Traveling from east to west, one first encounters the wide grasslands of Garland Prairie. Dotted with hardscrabble homesteads, both active and deserted, its vistas still inspire visions of hardy pioneers. Farther along, the old road enters the trees and passes the remains of an old way-station which even boasted its own post office for a time. The foundations of a few cabins are still visible here.

The markers that blaze the trail then wind on through the forest, past remains of a narrow gauge railroad bed and an abandoned logging camp, past scenic Pomeroy Tanks and historic Whiting Ranch. Along the way, you'll see evidence of a Depression-era Civilian Conservation Corps camp and the course of the Bear Springs Sheep Driveway that tens of thousands of animals once traveled over the edge of the rugged Mogollon Rim.

Mountain biking is good on FR 57 between FR 354 and Bear Springs. Horseback riding is recommended anywhere along the trail between FR 141 and FR 139, although it may become rocky in the Pomeroy Tanks area.

Trail Layout: The Forest Service has developed the Overland Road into a recreational trail. The route makes use of forest roads and trails which have been marked with rock cairns, brass cap markers, tree blazes, and 4" by 4" wood posts. A treadway has not been cleared on the trail sections, so it can be a challenge to follow. Trailheads with interpretive signs are provided. The trail sections are open only to hikers and horseback riders. Portions of the historic route that are part of the forest road system may be accessed by any means, including motor vehicles and mountain bicycles.

Length: 25 miles

Hiking Time: A variety of access points provide for hikes of varying length and time.

Rating: Easy to moderate.

Trailhead Location: There are a variety of trailheads (please see forest recreation map for details). An accessible vault toilet is available at Pomeroy Tanks Trailhead.

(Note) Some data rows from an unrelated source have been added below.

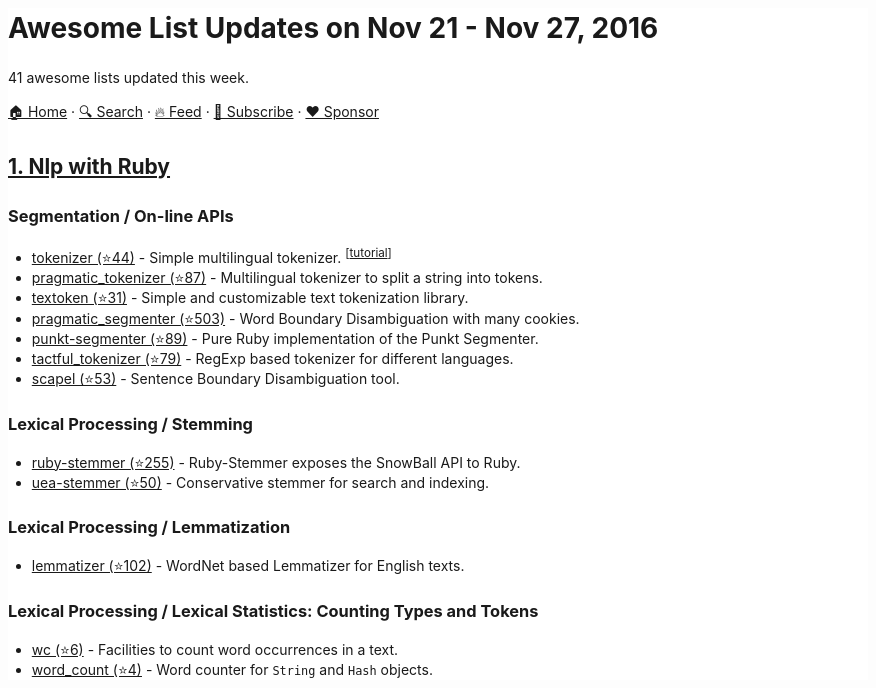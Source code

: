 # Awesome List Updates on Nov 21 - Nov 27, 2016

41 awesome lists updated this week.

[🏠 Home](/README.md) · [🔍 Search](https://www.trackawesomelist.com/search/) · [🔥 Feed](https://www.trackawesomelist.com/week/rss.xml) · [📮 Subscribe](https://trackawesomelist.us17.list-manage.com/subscribe?u=d2f0117aa829c83a63ec63c2f&id=36a103854c) · [❤️  Sponsor](https://github.com/sponsors/theowenyoung)



## [1. Nlp with Ruby](/content/arbox/nlp-with-ruby/week/README.md)

### Segmentation / On-line APIs

*   [tokenizer (⭐44)](https://github.com/arbox/tokenizer) -
    Simple multilingual tokenizer. <sup>\[[tutorial](https://github.com/arbox/nlp-with-ruby/blob/master/readme.md/tutorials/tokenizer.md)]</sup>
*   [pragmatic\_tokenizer (⭐87)](https://github.com/diasks2/pragmatic_tokenizer) -
    Multilingual tokenizer to split a string into tokens.
*   [textoken (⭐31)](https://github.com/manorie/textoken) -
    Simple and customizable text tokenization library.
*   [pragmatic\_segmenter (⭐503)](https://github.com/diasks2/pragmatic_segmenter) -
    Word Boundary Disambiguation with many cookies.
*   [punkt-segmenter (⭐89)](https://github.com/lfcipriani/punkt-segmenter) -
    Pure Ruby implementation of the Punkt Segmenter.
*   [tactful\_tokenizer (⭐79)](https://github.com/zencephalon/Tactful_Tokenizer) -
    RegExp based tokenizer for different languages.
*   [scapel (⭐53)](https://github.com/louismullie/scalpel) -
    Sentence Boundary Disambiguation tool.

### Lexical Processing / Stemming

*   [ruby-stemmer (⭐255)](https://github.com/aurelian/ruby-stemmer) -
    Ruby-Stemmer exposes the SnowBall API to Ruby.
*   [uea-stemmer (⭐50)](https://github.com/ealdent/uea-stemmer) -
    Conservative stemmer for search and indexing.

### Lexical Processing / Lemmatization

*   [lemmatizer (⭐102)](https://github.com/yohasebe/lemmatizer) -
    WordNet based Lemmatizer for English texts.

### Lexical Processing / Lexical Statistics: Counting Types and Tokens

*   [wc (⭐6)](https://github.com/thesp0nge/wc) -
    Facilities to count word occurrences in a text.
*   [word\_count (⭐4)](https://github.com/AtelierConvivialite/word_count) -
    Word counter for `String` and `Hash` objects.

Recommended Season: Late spring, late fall.

Use Restrictions: Travel by motorized vehicles on sections of the Overland Road located off of Forest Service roads, is prohibited.

Access: There are several trailheads which provide access to the Overland Road hiking and equestrian trail. Interpretive signs with information about the history of the Overland Road can be found at the trailheads. This route has been marked across the Kaibab National Forest with closely-spaced rock cairns, distinctive brass caps, tree blazes, and 4" wood posts. Most of these roads are suitable for passenger vehicles.

Travel Time: 20 minutes to an hour from Williams depending on particular access point.

Road Condition: This historic route is south of and roughly parallel to Interstate 40. About 25 miles of paved, cinder and gravel surfaced roads intersect the Overland Road. Most of these roads are suitable for passenger vehicles. A high clearance vehicle is recommended for FR 57, FR 747, FR 14, FR 139, and FR 354.

USGS Map: Bill Williams Mtn. SW, Bill Williams Mtn. NE, Garland Prairie. (Forest map may also be useful; may be purchased at the Visitors Center.)